(Beginning of EXERCISE INPUT)

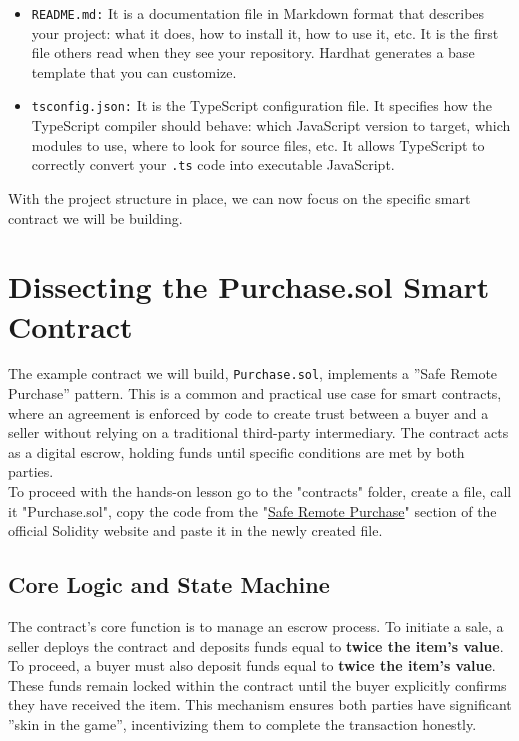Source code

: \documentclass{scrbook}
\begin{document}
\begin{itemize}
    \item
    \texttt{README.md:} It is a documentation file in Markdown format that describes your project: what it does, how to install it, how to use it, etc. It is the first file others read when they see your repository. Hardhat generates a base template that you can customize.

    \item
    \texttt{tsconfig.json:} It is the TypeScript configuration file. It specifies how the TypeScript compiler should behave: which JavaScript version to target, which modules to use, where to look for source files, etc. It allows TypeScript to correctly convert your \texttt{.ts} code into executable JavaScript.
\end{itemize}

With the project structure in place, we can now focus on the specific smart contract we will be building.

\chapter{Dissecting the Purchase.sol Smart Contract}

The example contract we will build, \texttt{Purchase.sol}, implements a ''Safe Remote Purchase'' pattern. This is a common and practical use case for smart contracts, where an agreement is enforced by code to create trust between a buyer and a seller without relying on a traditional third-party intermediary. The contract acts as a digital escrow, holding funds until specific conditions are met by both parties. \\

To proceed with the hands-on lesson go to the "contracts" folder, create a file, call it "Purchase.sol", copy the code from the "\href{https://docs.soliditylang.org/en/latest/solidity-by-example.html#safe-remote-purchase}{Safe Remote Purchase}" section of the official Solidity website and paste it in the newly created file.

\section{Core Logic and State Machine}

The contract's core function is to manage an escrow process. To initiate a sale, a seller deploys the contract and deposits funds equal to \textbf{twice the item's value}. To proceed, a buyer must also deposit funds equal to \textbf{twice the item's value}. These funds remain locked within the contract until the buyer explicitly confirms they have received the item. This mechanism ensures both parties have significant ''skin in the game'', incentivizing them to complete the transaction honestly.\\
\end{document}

(End of EXERCISE INPUT)

An unchanged copy of the data, images excluded, is all that should be given.

Source code

: \documentclass{scrbook}
\begin{document}
\begin{itemize}
    \item
    \texttt{README.md:} It is a documentation file in Markdown format that describes your project: what it does, how to install it, how to use it, etc. It is the first file others read when they see your repository. Hardhat generates a base template that you can customize.

    \item
    \texttt{tsconfig.json:} It is the TypeScript configuration file. It specifies how the TypeScript compiler should behave: which JavaScript version to target, which modules to use, where to look for source files, etc. It allows TypeScript to correctly convert your \texttt{.ts} code into executable JavaScript.
\end{itemize}

With the project structure in place, we can now focus on the specific smart contract we will be building.

\chapter{Dissecting the Purchase.sol Smart Contract}

The example contract we will build, \texttt{Purchase.sol}, implements a ''Safe Remote Purchase'' pattern. This is a common and practical use case for smart contracts, where an agreement is enforced by code to create trust between a buyer and a seller without relying on a traditional third-party intermediary. The contract acts as a digital escrow, holding funds until specific conditions are met by both parties. \\

To proceed with the hands-on lesson go to the "contracts" folder, create a file, call it "Purchase.sol", copy the code from the "\href{https://docs.soliditylang.org/en/latest/solidity-by-example.html#safe-remote-purchase}{Safe Remote Purchase}" section of the official Solidity website and paste it in the newly created file.

\section{Core Logic and State Machine}

The contract's core function is to manage an escrow process. To initiate a sale, a seller deploys the contract and deposits funds equal to \textbf{twice the item's value}. To proceed, a buyer must also deposit funds equal to \textbf{twice the item's value}. These funds remain locked within the contract until the buyer explicitly confirms they have received the item. This mechanism ensures both parties have significant ''skin in the game'', incentivizing them to complete the transaction honestly.\\
\end{document}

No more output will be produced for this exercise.